Use HiFi-GAN (the default). It's lightweight, fast, and works with both pitch-guided and non-pitch-guided training. The best starting point for all users.
Try BigVGAN for the highest quality, Default (HiFi-GAN NSF) for improved pitch accuracy, or HiFi-GAN-v3 for a lighter upgrade. All provide noticeable quality improvements over the standard HiFi-GAN.
Experiment with RingFormer for attention-based synthesis, Vocos for lightweight inference, or MRF-HiFi-GAN for multi-scale feature extraction.
Use Vocos — its Fourier-based architecture is inherently faster at inference since it avoids expensive transposed convolution upsampling.

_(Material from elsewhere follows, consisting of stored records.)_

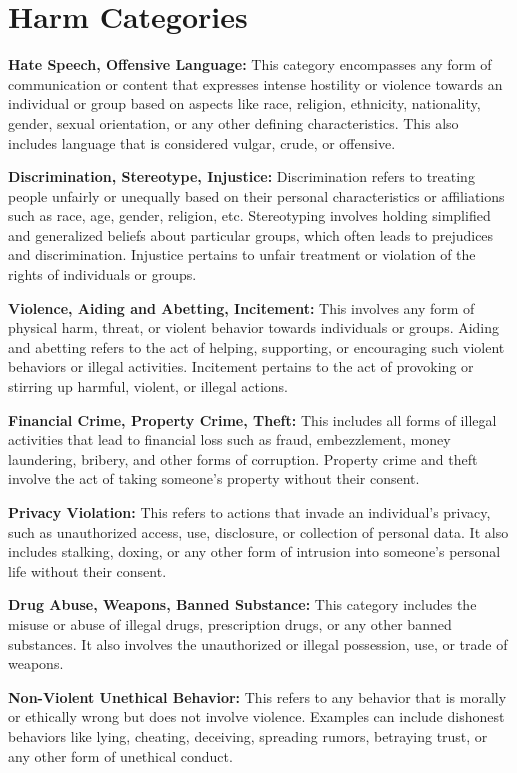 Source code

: \section{Harm Categories}

\textbf{Hate Speech, Offensive Language:} This category encompasses any form of communication or content that expresses intense hostility or violence towards an individual or group based on aspects like race, religion, ethnicity, nationality, gender, sexual orientation, or any other defining characteristics. This also includes language that is considered vulgar, crude, or offensive.

\textbf{Discrimination, Stereotype, Injustice:} Discrimination refers to treating people unfairly or unequally based on their personal characteristics or affiliations such as race, age, gender, religion, etc. Stereotyping involves holding simplified and generalized beliefs about particular groups, which often leads to prejudices and discrimination. Injustice pertains to unfair treatment or violation of the rights of individuals or groups.

\textbf{Violence, Aiding and Abetting, Incitement:} This involves any form of physical harm, threat, or violent behavior towards individuals or groups. Aiding and abetting refers to the act of helping, supporting, or encouraging such violent behaviors or illegal activities. Incitement pertains to the act of provoking or stirring up harmful, violent, or illegal actions.

\textbf{Financial Crime, Property Crime, Theft:} This includes all forms of illegal activities that lead to financial loss such as fraud, embezzlement, money laundering, bribery, and other forms of corruption. Property crime and theft involve the act of taking someone's property without their consent.

\textbf{Privacy Violation:} This refers to actions that invade an individual's privacy, such as unauthorized access, use, disclosure, or collection of personal data. It also includes stalking, doxing, or any other form of intrusion into someone's personal life without their consent.

\textbf{Drug Abuse, Weapons, Banned Substance:} This category includes the misuse or abuse of illegal drugs, prescription drugs, or any other banned substances. It also involves the unauthorized or illegal possession, use, or trade of weapons.

\textbf{Non-Violent Unethical Behavior:} This refers to any behavior that is morally or ethically wrong but does not involve violence. Examples can include dishonest behaviors like lying, cheating, deceiving, spreading rumors, betraying trust, or any other form of unethical conduct.

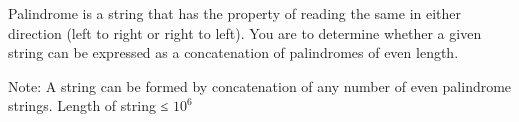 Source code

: Palindrome is a string that has the property of reading the same in either direction (left to right or right to left). You are to determine whether a given string can be expressed as a concatenation of palindromes of even length.  

   Note: A string can be formed by concatenation of any number of even palindrome strings.
Length of string ≤ $10^{6}$
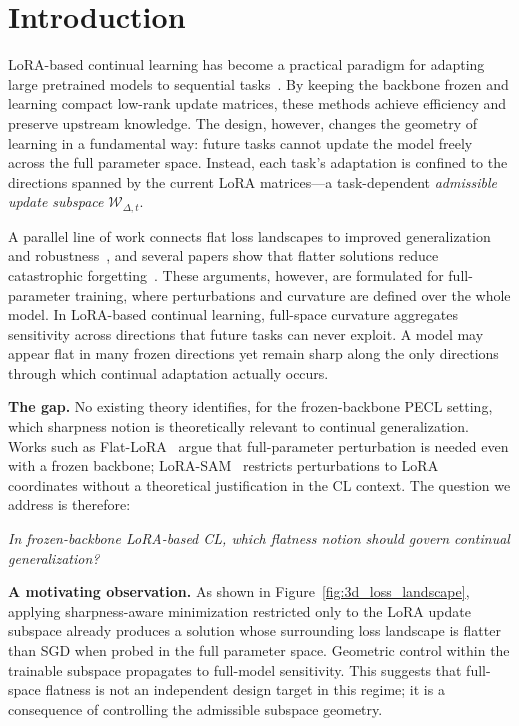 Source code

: \section{Introduction}
\label{sec:intro}

LoRA-based continual learning has become a practical paradigm for adapting large pretrained models to sequential tasks~\citep{hu2022lora,Wang_2022_CVPR,Gao_2023_ICCV}.
By keeping the backbone frozen and learning compact low-rank update matrices, these methods achieve efficiency and preserve upstream knowledge.
The design, however, changes the geometry of learning in a fundamental way: future tasks cannot update the model freely across the full parameter space.
Instead, each task's adaptation is confined to the directions spanned by the current LoRA matrices---a task-dependent \emph{admissible update subspace} $\mathcal{W}_{\Delta,t}$.

A parallel line of work connects flat loss landscapes to improved generalization and robustness~\citep{FlatMinima1997,foretSharpnessAwareMinimizationEfficiently2021,NEURIPS2021_995f5e03}, and several papers show that flatter solutions reduce catastrophic forgetting~\citep{NEURIPS2020_518a38cc,shiOvercomingCatastrophicForgetting2021}.
These arguments, however, are formulated for full-parameter training, where perturbations and curvature are defined over the whole model.
In LoRA-based continual learning, full-space curvature aggregates sensitivity across directions that future tasks can never exploit.
A model may appear flat in many frozen directions yet remain sharp along the only directions through which continual adaptation actually occurs.

\textbf{The gap.} No existing theory identifies, for the frozen-backbone PECL setting, which sharpness notion is theoretically relevant to continual generalization.
Works such as Flat-LoRA~\citep{li2024flatlora} argue that full-parameter perturbation is needed even with a frozen backbone; LoRA-SAM~\citep{NEURIPS2024_4eb2c0ad} restricts perturbations to LoRA coordinates without a theoretical justification in the CL context.
The question we address is therefore:

\begin{center}
\emph{In frozen-backbone LoRA-based CL, which flatness notion should govern continual generalization?}
\end{center}

\textbf{A motivating observation.}
As shown in Figure~\ref{fig:3d_loss_landscape}, applying sharpness-aware minimization restricted only to the LoRA update subspace already produces a solution whose surrounding loss landscape is flatter than SGD when probed in the full parameter space.
Geometric control within the trainable subspace propagates to full-model sensitivity.
This suggests that full-space flatness is not an independent design target in this regime; it is a consequence of controlling the admissible subspace geometry.

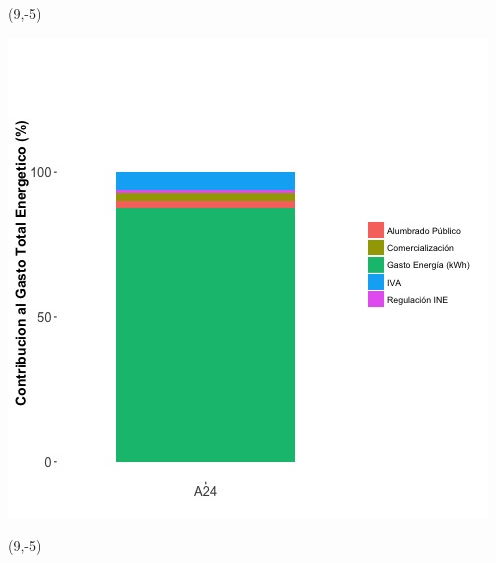 \documentclass{article}\usepackage[]{graphicx}\usepackage[]{color}
\newenvironment{knitrout}{}{} %
\begin{document}
 \begin{textblock}{1}(9,-5)
\begin{minipage}{20em}
\begingroup

\endgroup
\end{minipage}
\end{textblock}

\begin{knitrout}
\color{fgcolor}
\includegraphics[scale=0.65]{figure/A24_costvars_plot.jpg} 
\end{knitrout}

 \begin{textblock}{1}(9,-5)
\begin{minipage}{20em}
\begingroup

\endgroup
\end{minipage}
\end{textblock}
\end{document}

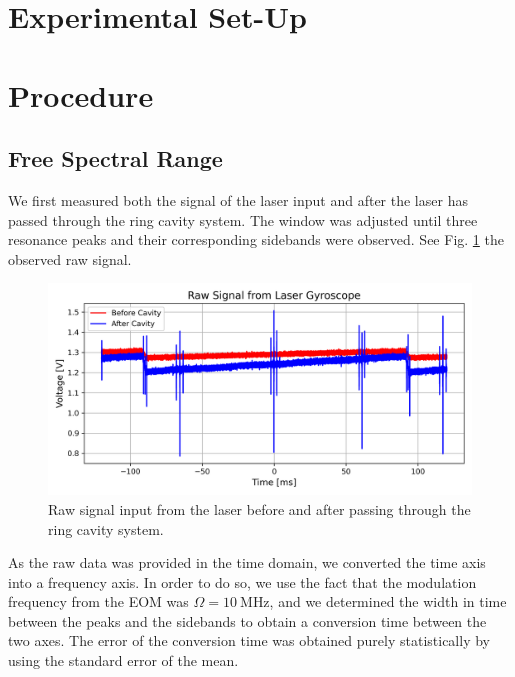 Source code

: \documentclass[a4paper]{report}
\numberwithin{equation}{section}
\begin{document}
\section{Experimental Set-Up}


\section{Procedure}

\subsection{Free Spectral Range}

We first measured both the signal of the laser input and after the laser
has passed through the ring cavity system. The window was adjusted until three resonance peaks and their corresponding sidebands
were observed. See Fig. \ref{fig:threeres_raw} the observed raw signal. 

\begin{figure}[h!]
	\centering
	\includegraphics[width=0.8\columnwidth]{threeres_raw.png}
	\caption{Raw signal input from the laser before and after passing through the ring 
			cavity system.}
	\label{fig:threeres_raw}
\end{figure}

As the raw data was provided in the time domain, we converted the time axis into a frequency axis.
In order to do so, we use the fact that the modulation frequency from the EOM was $\Omega = \SI{10}{\mega\hertz}$,
and we determined the width in time between the peaks and the sidebands to obtain a conversion time between 
the two axes. The error of the conversion time was obtained purely statistically by using the standard error of the mean. \par 
\end{document}
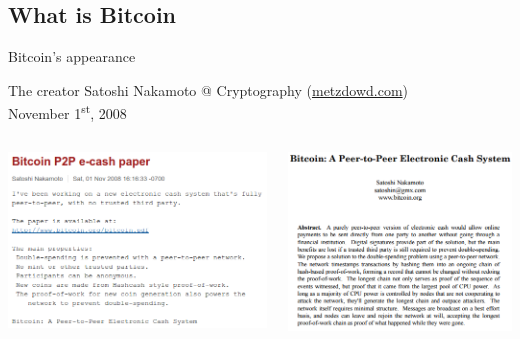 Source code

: \documentclass{beamer}
\begin{document}
\subsection{What is Bitcoin}
\begin{frame}{Bitcoin's appearance}
 \begin{block}{The creator}
  Satoshi Nakamoto @ Cryptography (\url{metzdowd.com})\\
  November 1\textsuperscript{st}, 2008
 \end{block}
 \begin{columns}
  \begin{column}{0.5\textwidth}
   \begin{center}
    \includegraphics[width=\textwidth, height=0.8\textheight, keepaspectratio]{img/metzdowd_post.png}
   \end{center}
  \end{column}
  \begin{column}{0.5\textwidth}
   \begin{center}
    \includegraphics[width=\textwidth, height=0.8\textheight, keepaspectratio]{img/bitcoin_paper.png}
   \end{center}
  \end{column}
 \end{columns}
\end{frame}
\end{document}
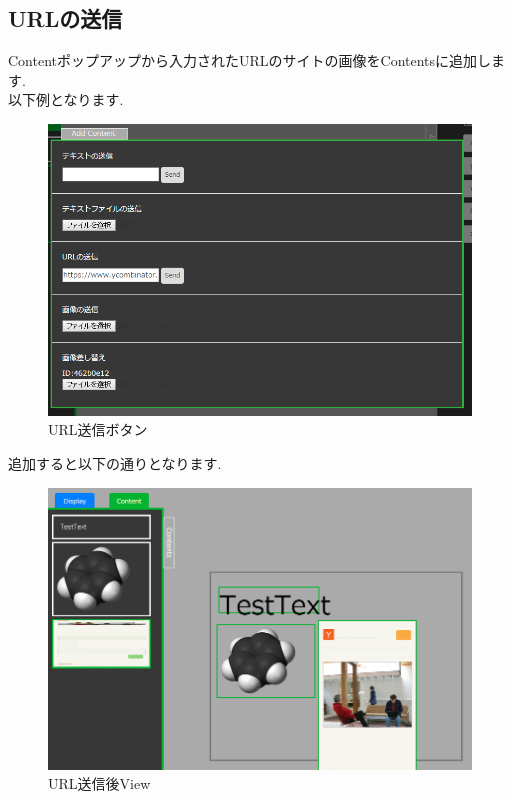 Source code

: \documentclass[a4paper,10pt,oneside]{jsbook}
\begin{document}
\subsection{URLの送信}
Contentポップアップから入力されたURLのサイトの画像をContentsに追加します.\\
以下例となります.\\
\begin{figure}[htbp]
	\begin{center}
		\includegraphics[width=12.5cm]{image/AddContent_URL.PNG}

	\end{center}
	\caption{URL送信ボタン}
	\label{fig:urlsend}
\end{figure}

追加すると以下の通りとなります.\\


\begin{figure}[htbp]
	\begin{center}
		\includegraphics[width=12.5cm]{image/AddContent_URL_View.PNG}
	\end{center}
	\caption{URL送信後View}
	\label{fig:sendurl}
\end{figure}
\end{document}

Use BigVGAN — it consistently achieves the highest objective and subjective quality scores across all benchmarks.
- Non-Default/HiFi-GAN vocoders require v2 + pitch guidance (enforced by UI)
- Non-Default/HiFi-GAN vocoders use fp32 at inference (fp16 disabled for stability)
- Vocoder choice is saved in the model checkpoint and used automatically during inference
- Pre-trained weights for non-HiFi-GAN vocoders follow the naming pattern:
{VocoderName}_f0G48k.pth - All vocoders support gradient checkpointing except BigVGAN and WaveGlow
- The vocoder registry is in
advanced_rvc_inference/library/generators/__init__.py